Поэтесса Мария Михайловна Шкапская (в девичестве – Андреевская) – уроженка Петербурга в четвертом поколении, родилась в 1891 году. Училась в гимназии Мая на Васильевском острове, где был один из самых энергичных кружков самообразования. В 1910 году опубликовала свои первые стихи, через год поступила на медицинский факультет Психоневрологического института, основанного В.М. Бехтеревым. Вышла замуж за сына известного общественного деятеля. За активное участие в политических кружках ее вместе с мужем Глебом Шкапским выслали за границу и приговорили к ссылке в Олонецкую губернию. Но московский купец-филантроп Шахов спас их от ссылки, предложив для всех осужденных стипендии на учебу за границей. Так она уезжает во Францию в г. Тулузу, где занимается уже не медициной, а литературой. В Тулузе Мария Михайловна получила филологическое образование, в Париже она училась в школе восточных языков. Началась война. Стипендия обрывается, и М. Шкапская начинает зарабатывать на жизнь очерками для русских газет. Переезжает в Париж, знакомится с Ильей Эренбургом, с В.Г. Короленко, который тепло отозвался о ее стихах и переслал их в журналы «Северные записки» и «Вестник Европы», где они были напечатаны. В 1921 году вышел первый сборник лирических стихов поэтессы. С конца 1925 года после личной трагедии Мария Михайловна резко оставляет стихотворчество и уходит в журналистику: работает в ленинградской «Красной газете». Знакомится с А.М. Горьким, выступает на Iсъезде советских писателей. В годы Великой Отечественной войны ею написано более 100 очерков. В 1942 году вышла ее книга о зверствах фашистов в Советском Союзе. Она участвовала в подготовке «Черной книги», посвященной трагической истории советских евреев. Заряд ее материнского инстинкта, не растраченный до конца в творчестве и в жизни, дал знать о себе в другой страсти: послевоенная Москва знала ее как умелого собаковода. Умерла Мария Михайловна Шкапская в сентябре 1952 года в Москве. О Петербурге она написала:
… Тонким обаяниям послушна,
Чувствую в душе твои следы —
Весь ненастоящий и воздушный
Город, выходящий из воды.
12.01.1915. Тулуза
Знакомство Рахели и Шкапской переросло в задушевную дружбу, отголоски которой звучат в переписке двух поэтесс. Вот строки одного из писем Рахели – Марии Шкапской в 1916 году:
«Скоро год уже как я в России. Год … - это бездна жизни, не правда ли? Вначале было невыносимо тяжело, чувствовала себя рыбой на суше…

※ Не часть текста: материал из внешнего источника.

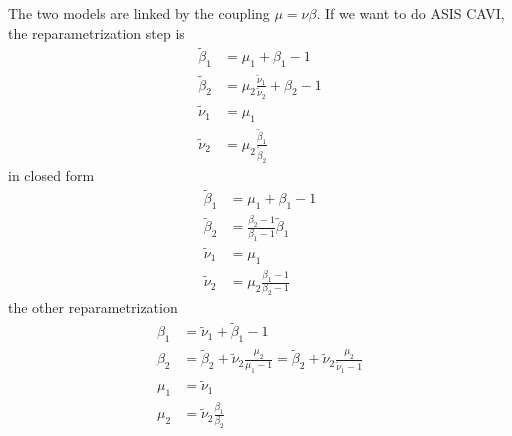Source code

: \documentclass{article}
\begin{document}
\newpage

\noindent The two models are linked by the coupling $\mu = \nu\beta$. If we want to do ASIS CAVI, the reparametrization step is 
\begin{align}
\widetilde\beta_1 
&=  \mu_1 + \beta_1 - 1 \\
\widetilde\beta_2
&=  \mu_2\frac{\widetilde\nu_1}{\widetilde\nu_2} + \beta_2 - 1 \\
\widetilde\nu_1
&= \mu_1 \\
\widetilde\nu_2
&=\mu_2 \frac{\widetilde\beta_1}{\widetilde\beta_2}
\end{align}
in closed form
\
\begin{align}
\widetilde\beta_1 
&=  \mu_1 + \beta_1 - 1 \\
\widetilde\beta_2
&=  \frac{\beta_2 - 1}{\beta_1 - 1}\widetilde\beta_1 \\
\widetilde\nu_1
&= \mu_1 \\
\widetilde\nu_2
&=\mu_2 \frac{\beta_1 - 1}{\beta_2 - 1}
\end{align}
the other reparametrization
\begin{align}
\beta_1 
&= \widetilde\nu_1 + \widetilde\beta_1 - 1 \\
\beta_2 
&= \widetilde\beta_2 + \widetilde\nu_2 \frac{\mu_2}{\mu_1-1}
= \widetilde\beta_2 + \widetilde\nu_2 \frac{\mu_2}{\widetilde\nu_1-1}
 \\
\mu_1
&= \widetilde\nu_1 \\
\mu_2
&= \widetilde\nu_2\frac{\beta_1}{\beta_2}
\end{align}
\end{document}
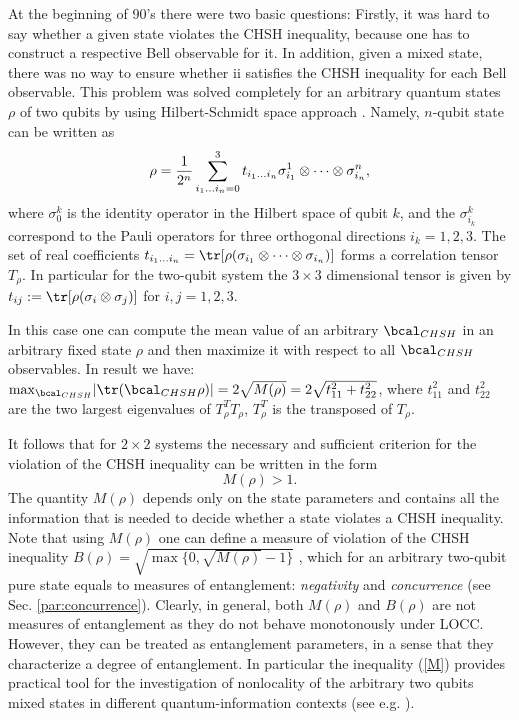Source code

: \documentclass[rmp,12pt,preprint]{revtex4-2}
\begin{document}
At the beginning of 90's there were two basic questions: Firstly, it
was hard to say whether a given state violates the CHSH inequality,
because one has to construct a respective Bell observable for it. In
addition, given a mixed state, there was no way to ensure whether ii
satisfies the CHSH inequality for each Bell observable.  This problem
was solved completely for an arbitrary quantum states $\rho $ of two
qubits by using Hilbert-Schmidt space approach \cite
{HHH1995-bell}. Namely, $n$-qubit state can be written as
\begin{equation}
\rho
={1\over 2^n}\sum^3_{i_1...i_n=0}t_{i_1...i_n} \sigma^1_{i_1}\otimes
\cdots\otimes \sigma^n_{i_n}, \label{stan}
\end{equation}
where $\sigma _0^k$ is the identity operator in the Hilbert space of
qubit $k$, and the $\sigma_{i_k}^k$ correspond to the Pauli operators
for three orthogonal directions $i_k=1,2,3$. The set of real
coefficients $t_{i_1...i_n}= {\tr}[\rho (\sigma _{i_1}\otimes
\cdots\otimes \sigma _{i_n})]$ forms a correlation tensor $T_\rho$. In
particular for the two-qubit system the $3\times 3$ dimensional tensor
is given by $t_{ij}:={\tr}[ \rho (\sigma_{i} \otimes \sigma_{j})]$ for
$i,j=1,2,3$.

In this case one can compute the mean value of an arbitrary
$\bcal_{CHSH}$ in an arbitrary fixed state $\rho$ and then maximize
it with respect to all $\bcal_{CHSH}$ observables. In result we
have: ${\max}_{\bcal_{CHSH}}|{\tr}(\bcal_{CHSH}\rho )|=
2\sqrt{M(\rho)}=2\sqrt{t^2_{11} +t^2_{22}}$, where  $t^2_{11}$ and
$t^2_{22}$ are the two largest eigenvalues of $T^T_\rho T_\rho $,
$T^T_\rho $ is the transposed of $T_\rho $.

It follows that for $2\times2$ systems the necessary and sufficient
criterion for the violation of the CHSH inequality can be written in
the form
\begin{equation}
 M(\rho )> 1. \label{M}
\end{equation}
The quantity $M(\rho )$ depends only on the state parameters and
contains all the information that is needed to decide whether a state
violates a CHSH inequality. Note that using $M(\rho )$ one can define
a measure of violation of the CHSH inequality $B(\rho )=\sqrt
{\max\{0,\sqrt{M(\rho )}-1\}}$ \cite {Miranowicz}, which for an
arbitrary two-qubit pure state equals to measures of entanglement:
{\it negativity} and {\it concurrence} (see Sec. \ref{par:concurrence}).
Clearly, in general, both $M(\rho )$ and $B(\rho )$ are not measures
of entanglement as they do not behave monotonously under LOCC.
However, they can be treated as entanglement parameters, in a sense
that they characterize a degree of entanglement. In particular the
inequality (\ref{M}) provides practical tool for the investigation of
nonlocality of the arbitrary two qubits mixed states in different
quantum-information contexts (see e.g. \cite{Z,Scarani1,Hyllus}).
\end{document}
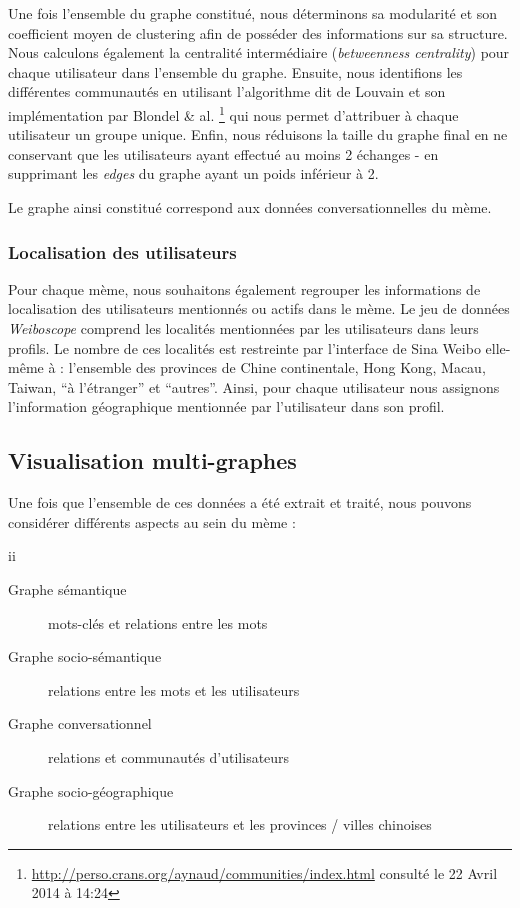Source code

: Une fois l{\textquoteright}ensemble du graphe constitu\'e, nous
d\'eterminons sa modularit\'e et son coefficient moyen de clustering
afin de poss\'eder des informations sur sa structure. Nous calculons
\'egalement la centralit\'e interm\'ediaire (\textit{betweenness
centrality}) pour chaque utilisateur dans l{\textquoteright}ensemble du
graphe. Ensuite, nous identifions les diff\'erentes communaut\'es en
utilisant l{\textquoteright}algorithme dit de Louvain et son
impl\'ementation par Blondel \& al. \citep{Blondel2008}\footnote{
\url{http://perso.crans.org/aynaud/communities/index.html} consult\'e
le 22 Avril 2014 \`a 14:24} qui nous permet d{\textquoteright}attribuer
\`a chaque utilisateur un groupe unique. Enfin, nous r\'eduisons la
taille du graphe final en ne conservant que les utilisateurs ayant
effectu\'e au moins 2 \'echanges - en supprimant les \textit{edges} du
graphe ayant un poids inf\'erieur \`a 2.

Le graphe ainsi constitu\'e correspond aux donn\'ees conversationnelles
du m\`eme.

\subsubsection{Localisation des utilisateurs}

Pour chaque m\`eme, nous souhaitons \'egalement regrouper les
informations de localisation des utilisateurs mentionn\'es ou actifs
dans le m\`eme. Le jeu de donn\'ees \textit{Weiboscope }comprend les
localit\'es mentionn\'ees par les utilisateurs dans leurs profils. Le
nombre de ces localit\'es est restreinte par
l{\textquoteright}interface de Sina Weibo elle-m\^eme \`a :
l{\textquoteright}ensemble des provinces de Chine continentale, Hong
Kong, Macau, Taiwan, {\textquotedblleft}\`a
l{\textquoteright}\'etranger{\textquotedblright} et
{\textquotedblleft}autres{\textquotedblright}. Ainsi, pour chaque
utilisateur nous assignons l{\textquoteright}information g\'eographique
mentionn\'ee par l{\textquoteright}utilisateur dans son profil.

\subsection{Visualisation multi-graphes}
Une fois que l{\textquoteright}ensemble de ces donn\'ees a \'et\'e
extrait et trait\'e, nous pouvons consid\'erer diff\'erents aspects au
sein du m\`eme :

ii
\begin{description}
\item[Graphe s\'emantique] mots-cl\'es et relations entre les mots
\item[Graphe socio-s\'emantique] relations entre les mots et les
utilisateurs
\item[Graphe conversationnel] relations et communaut\'es
d{\textquoteright}utilisateurs 
\item[Graphe socio-g\'eographique] relations entre les utilisateurs et
les provinces / villes chinoises
\end{description}


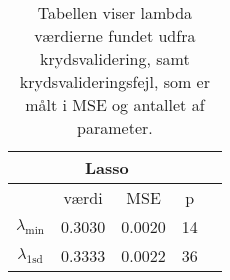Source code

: \begin{table}
\center
\begin{tabular}{ccccc}
\toprule
 \multicolumn{4}{c}{Lasso} \\ \midrule
 & værdi & MSE & p \\
 $\lambda_{\min}$ & 0.3030 & 0.0020 & 14   \\ 
 $\lambda_{1 \text{sd}}$ & 0.3333 & 0.0022 & 36  \\ \bottomrule
 \end{tabular}
\caption{Tabellen viser lambda værdierne fundet udfra krydsvalidering, samt krydsvalideringsfejl, som er målt i MSE og antallet af parameter.} \label{tab:lars_tab}
\end{table}
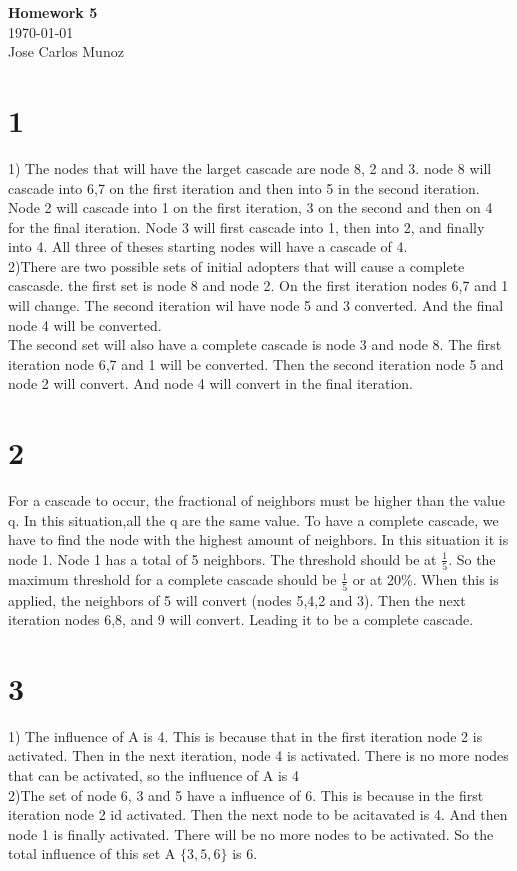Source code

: \documentclass[12pt,english]{article}
\begin{document}
\begin{center}
    \Large
    \textbf{Homework 5}\\
    \small
    \today\\
    \large
    Jose Carlos Munoz
\end{center}
\section*{1}
1) The nodes that will have the larget cascade are node 8, 2 and 3. node 8 will cascade into 6,7 on the first iteration and then into 5 in the second iteration. Node 2 will cascade into 1 on the first iteration, 3 on the second and then on 4 for the final iteration. Node 3 will first cascade into 1, then into 2, and finally into 4. All three of theses starting nodes will have a cascade of 4.\\
2)There are two possible sets of initial adopters that will cause a complete cascasde. the first set is node 8 and node 2. On the first iteration nodes 6,7 and 1 will change. The second iteration wil have node 5 and 3 converted. And the final node 4 will be converted.\\
The second set will also have a complete cascade is node 3 and node 8. The first iteration node 6,7 and 1 will be converted. Then the second iteration node 5 and node 2 will convert. And node 4 will convert in the final iteration.
\section*{2}
For a cascade to occur, the fractional of neighbors must be higher than the value q. In this situation,all the q are the same value. To have a complete cascade, we have to find the node with the highest amount of neighbors. In this situation it is node 1. Node 1 has a total of 5 neighbors. The threshold should be at $\frac{1}{5}$. So the maximum threshold for a complete cascade should be $\frac{1}{5}$ or at 20\%. When this is applied, the neighbors of 5 will convert (nodes 5,4,2 and 3). Then the next iteration nodes 6,8, and 9 will convert. Leading it to be a complete cascade.
\section*{3}
1) The influence of A is 4. This is because that in the first iteration node 2 is activated. Then in the next iteration, node 4 is activated. There is no more nodes that can be activated, so the influence of A is 4\\
2)The set of node 6, 3 and 5 have a influence of 6. This is because in the first iteration node 2 id activated. Then the next node to be acitavated is 4. And then node 1 is finally activated. There will be no more nodes to be activated. So the total influence of this set A $\{3,5,6\}$ is 6.
\end{document}
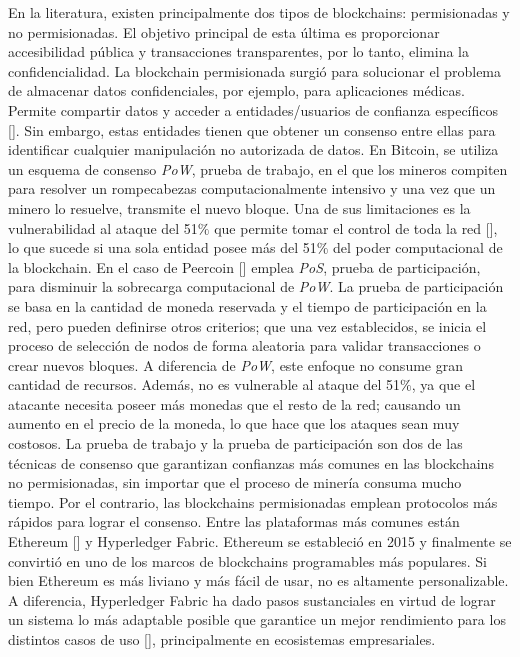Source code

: En la literatura, existen principalmente dos tipos de blockchains: permisionadas y no permisionadas. El objetivo principal de esta \'ultima es proporcionar accesibilidad p\'ublica y transacciones transparentes, por lo tanto, elimina la confidencialidad. La blockchain permisionada surgi\'o para solucionar el problema de almacenar datos confidenciales, por ejemplo, para aplicaciones m\'edicas. Permite compartir datos y acceder a entidades/usuarios de confianza espec\'ificos [\cite{xu2017taxonomy}]. Sin embargo, estas entidades tienen que obtener un consenso entre ellas para identificar cualquier manipulaci\'on no autorizada de datos. En Bitcoin, se utiliza un esquema de consenso \emph{PoW}, prueba de trabajo, en el que los mineros compiten para resolver un rompecabezas computacionalmente intensivo y una vez que un minero lo resuelve, transmite el nuevo bloque. Una de sus limitaciones es la vulnerabilidad al ataque del 51$\%$ que permite tomar el control de toda la red [\cite{narayanan2016bitcoin}], lo que sucede si una sola entidad posee m\'as del 51$\%$ del poder computacional de la blockchain. En el caso de Peercoin [\cite{king2012ppcoin}] emplea \emph{PoS}, prueba de participaci\'on, para disminuir la sobrecarga computacional de \emph{PoW}. La prueba de participaci\'on se basa en la cantidad de moneda reservada y el tiempo de participaci\'on en la red, pero pueden definirse otros criterios; que una vez establecidos, se inicia el proceso de selecci\'on de nodos de forma aleatoria para validar transacciones o crear nuevos bloques. A diferencia de \emph{PoW}, este enfoque no consume gran cantidad de recursos. Adem\'as, no es vulnerable al ataque del 51$\%$, ya que el atacante necesita poseer m\'as monedas que el resto de la red; causando un aumento en el precio de la moneda, lo que hace que los ataques sean muy costosos. La prueba de trabajo y la prueba de participaci\'on son dos de las t\'ecnicas de consenso que garantizan confianzas m\'as comunes en las blockchains no permisionadas, sin importar que el proceso de miner\'ia consuma mucho tiempo. Por el contrario, las blockchains permisionadas emplean protocolos m\'as r\'apidos para lograr el consenso. Entre las plataformas m\'as comunes est\'an Ethereum [\cite{antonopoulos2018mastering}] y Hyperledger Fabric. Ethereum se estableci\'o en 2015 y finalmente se convirti\'o en uno de los marcos de blockchains programables m\'as populares. Si bien Ethereum es m\'as liviano y m\'as f\'acil de usar, no es altamente personalizable. A diferencia, Hyperledger Fabric ha dado pasos sustanciales en virtud de lograr un sistema lo m\'as adaptable posible que garantice un mejor rendimiento para los distintos casos de uso [\cite{valenta2017comparison}], principalmente en ecosistemas empresariales.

Такое мироощущение бывает и теперь, но лишь моментами, а не как фон. Обычно же я живу напряженно содержательной жизнью и именно "внутренней", много читаю, много вижу людей, вдумываюсь в вопросы, когда-то мне бывшие чуждыми, и чувствую, как ширятся, "раздаются" мои горизонты. Ведь, в сущности, раньше, не считая общественную подкладку палестинской сельской работы, вся моя жизнь сводилась к сумме эстетических восприятий и узколичных переживаний. Теперь я полезный член общества, а это осмысливает многое…
Впрочем, возможно, что это у меня только полоса такая, что "общественность" во мне - "вкрапление слюды в гранит"… Во мне, но не слито со мной органически. Поэтому я так зажигаюсь, читая Ангел Кей[12]. Она громит нас, нынешних воспитателей, за то, что мы создали плебеев духа, развивая в детях социальные инстинкты.
Зачем я в Бердянске, Вы спросили. Не задумываясь, отвечу: затем, что здесь – море. Ведь, в конце концов, дети, нуждающиеся в моей близости, найдутся везде, а вот море!.. Ох, Мусик, как я море люблю, и как много оно мне дает! И все же скоро расстанусь с ним; общество, в котором я служу, командирует меня в Смоленск, а я горжусь тем, что умею подавлять личное во имя и т.д. Моя фактическая жизнь перегоняет эмоциональную на несколько месяцев».В письмах Рахель упоминает о дорогом ей человеке – Михаиле Борисовиче: «Мы с ним очень сблизились потом перед отъездом… Мне его жалко. Не приходило ли Вам в голову, что жалость страшно деспотическое чувство. Она подавляет все другие и царит безраздельно. Ближе других мне теперь один мой вятский знакомый. У меня к нему интерес человека и нежность женщины, два элемента, из которых слагается "так называемая любовь". Я и любовь, не правда ли комическое соединение?»